Rae's way with dons
From Mr Ian Hamilton Sir: In his article about Oxford University (Decline and fall', 29 December), Felipe Fernandez-Armesto regrets that 'the old methods, which used to supply little devils you knew, recommended by schools with historic college links, can now be used sparingly'. But what did the suppliers themselves think?
Dr John Rae, headmaster of Westminster School for 16 years, played the system but regarded Oxford selectors with contempt. He wrote in his Delusions of Grandeur (published in 1993) that 'I invited the college
admissions tutors to dine. . It was an agreeable way of doing business. [They] wanted to attract Westminster's able pupils and we were happy to oblige as long as the college took some of our less able pupils as well' (page 125). Were these the 'critical intellects' or 'enriching all-rounders' whose absence Fernandez-Armesto laments?

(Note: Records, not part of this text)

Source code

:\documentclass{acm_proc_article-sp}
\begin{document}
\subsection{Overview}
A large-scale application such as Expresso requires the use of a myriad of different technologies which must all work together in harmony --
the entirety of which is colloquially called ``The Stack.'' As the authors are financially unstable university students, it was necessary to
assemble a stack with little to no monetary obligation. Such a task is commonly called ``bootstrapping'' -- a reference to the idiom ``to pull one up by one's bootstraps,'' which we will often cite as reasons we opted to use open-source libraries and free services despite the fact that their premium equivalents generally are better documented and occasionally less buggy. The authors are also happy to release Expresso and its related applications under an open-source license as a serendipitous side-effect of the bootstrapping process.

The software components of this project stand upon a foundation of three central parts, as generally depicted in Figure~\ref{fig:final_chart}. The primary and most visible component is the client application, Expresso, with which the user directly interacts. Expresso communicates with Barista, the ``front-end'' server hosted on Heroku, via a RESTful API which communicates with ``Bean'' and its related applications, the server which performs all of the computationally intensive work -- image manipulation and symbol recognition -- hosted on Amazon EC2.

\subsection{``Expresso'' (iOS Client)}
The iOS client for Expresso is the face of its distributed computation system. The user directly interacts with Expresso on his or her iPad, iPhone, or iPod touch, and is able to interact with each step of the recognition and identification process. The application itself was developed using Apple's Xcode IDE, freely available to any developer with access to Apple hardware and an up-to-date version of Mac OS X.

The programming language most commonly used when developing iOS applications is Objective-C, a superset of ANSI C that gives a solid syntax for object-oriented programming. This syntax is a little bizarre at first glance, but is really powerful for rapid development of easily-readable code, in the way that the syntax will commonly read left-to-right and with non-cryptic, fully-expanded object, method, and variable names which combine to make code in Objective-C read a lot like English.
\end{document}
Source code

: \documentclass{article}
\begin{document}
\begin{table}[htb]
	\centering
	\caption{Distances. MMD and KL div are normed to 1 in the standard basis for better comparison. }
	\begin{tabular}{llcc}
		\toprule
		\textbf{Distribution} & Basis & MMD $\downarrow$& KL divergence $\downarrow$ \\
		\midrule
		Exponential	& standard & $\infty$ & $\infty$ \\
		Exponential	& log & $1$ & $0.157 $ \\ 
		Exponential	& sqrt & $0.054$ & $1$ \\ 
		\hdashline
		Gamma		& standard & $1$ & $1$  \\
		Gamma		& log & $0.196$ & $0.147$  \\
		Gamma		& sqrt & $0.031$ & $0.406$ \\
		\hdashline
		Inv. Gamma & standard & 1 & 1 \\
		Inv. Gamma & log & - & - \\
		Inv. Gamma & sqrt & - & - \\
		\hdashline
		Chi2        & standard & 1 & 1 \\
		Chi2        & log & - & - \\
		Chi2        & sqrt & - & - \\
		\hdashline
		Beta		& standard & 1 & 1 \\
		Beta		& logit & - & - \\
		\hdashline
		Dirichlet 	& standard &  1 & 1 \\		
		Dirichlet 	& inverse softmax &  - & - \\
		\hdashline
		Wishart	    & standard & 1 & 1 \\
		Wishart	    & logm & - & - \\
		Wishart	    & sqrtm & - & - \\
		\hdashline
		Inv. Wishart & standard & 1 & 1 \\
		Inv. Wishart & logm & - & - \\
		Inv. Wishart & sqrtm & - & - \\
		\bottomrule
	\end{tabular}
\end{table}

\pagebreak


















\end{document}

Dr Rae went on to claim that 'Oxford colleges were prepared to accept financial sweeteners' (page 153). Nowadays they may be poorer and their tutors less well fed, but they are truer to the spirit of their founders. The dons who earned Dr Rae's contempt have moved elsewhere, and the example of Chaucer's Clerk of Oxenford can be recalled with pride:
But all he that he was a philosopher Yet had he hut little gold in coffer.
Ian Hamilton
Stalybridge, Cheshire
From Dee Mondschein
Sir: I am an American graduate student at Oxford University. I came to Oxford because it is special in all the ways, and more, which Felipe Fernandez-Armesto describes in his excellent article. I am reluctant, however, to accept his suggestion that Oxford look to America as a model for reform. For behind the happy campuses, can-do attitudes and new ideas he found there are the PC courses, diffusive liberal arts degrees and career-driven ideas that count for scholarship inside many of the (crowded) classrooms. As to the big donations and endowments from American alumni, remember that Americans merely have more money. More than once I've come across the British idea that America must value its professors more because they make so much money, but it is not a matter
of worth, it's economics: everyone makes more money. And that makes the fat donations possible.